Why Disparate Datasets Hurt Everyone, Especially Students
Even before the coronavirus (COVID-19) pandemic hit, there was a growing reliance on technology and digital tools within the education space. COVID-19 merely exacerbated existing issues, such as fragmented ed-tech software, and transformed data standards and interoperability from “nice to have” to “must have” overnight.
The need for seamless and secure transmission of data across systems is (and remains) enormous and urgent. Every key player across the education ecosystem — from districts and teachers to students and parents — is relying on integrated software to help them navigate these waters.
To that end, ed-tech software providers must make interoperability a top priority to remain competitive, profitable, and mission-driven.
#1: Interoperability Makes You a Stronger Technology Partner
As an ed-tech software provider, it might be helpful to think of yourself as a technology partner versus a technology vendor. While the latter provides solutions that enable districts to gather data, a technology partner is committed to helping customers achieve their data vision: how districts plan to leverage their data across various systems to make improvements in serving every learner and supporting every educator.
Technology providers like PowerSchool offer their customers the ability to unify data through standards-based interoperability. As a result, they’re also more likely to help a customer attain their data vision and thus be seen as a true partner supporting a district’s mission — not just a vendor looking to further its business.
#2: Interoperability Helps You Successfully Navigate an Evolving Education Landscape
While achieving interoperability isn’t necessarily the at the top of every ed-tech provider’s “to-do” list, the pandemic, and the resulting impact it has had across education, underscored the urgency in prioritizing it to stay competitive and keep business afloat.
The truth is, it’s unlikely that education as a whole will ever return to its pre-pandemic ways. Learning models will continue to be a hybrid of in-person and virtual instruction, meaning the volume of data being collected through software will only increase. Ensuring that districts can easily and efficiently integrate multiple systems to support their education strategy/plan is paramount, particularly as student assessment results and state reporting continue to roll in, pile up, and present data-tracking pain points for districts.
#3: Interoperability is a Strategic, Forward-Thinking Business Strategy
In the years since COVID-19 first became part of our lives, software providers are combining their powers for good by merging and expanding upon their ed-tech services.
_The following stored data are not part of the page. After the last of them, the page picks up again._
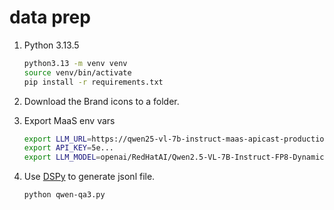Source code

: # data prep

1. Python 3.13.5

    ```bash
    python3.13 -m venv venv
    source venv/bin/activate
    pip install -r requirements.txt
    ```

2. Download the Brand icons to a folder.

3. Export MaaS env vars

    ```bash
    export LLM_URL=https://qwen25-vl-7b-instruct-maas-apicast-production.apps.prod.<cluster domain>:443/v1
    export API_KEY=5e...
    export LLM_MODEL=openai/RedHatAI/Qwen2.5-VL-7B-Instruct-FP8-Dynamic
    ```

4. Use [DSPy](https://dspy.ai/) to generate jsonl file.

    ```bash
    python qwen-qa3.py
    ```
Similarly, conglomerates are acquiring more companies and consolidating in order to offer a one-stop-shop suite of services.
In both scenarios, interoperability is essential for success. Merging products means enabling data to integrate across systems in a smooth and efficient way. And for conglomerates, creating a fully compatible ecosystem for an easy user experience is a top priority. If multiple tools are eventually going to live under the same roof, interoperability effectively increases the sale price of an ed-tech software provider, as it’s already primed for integration and ready to get to work.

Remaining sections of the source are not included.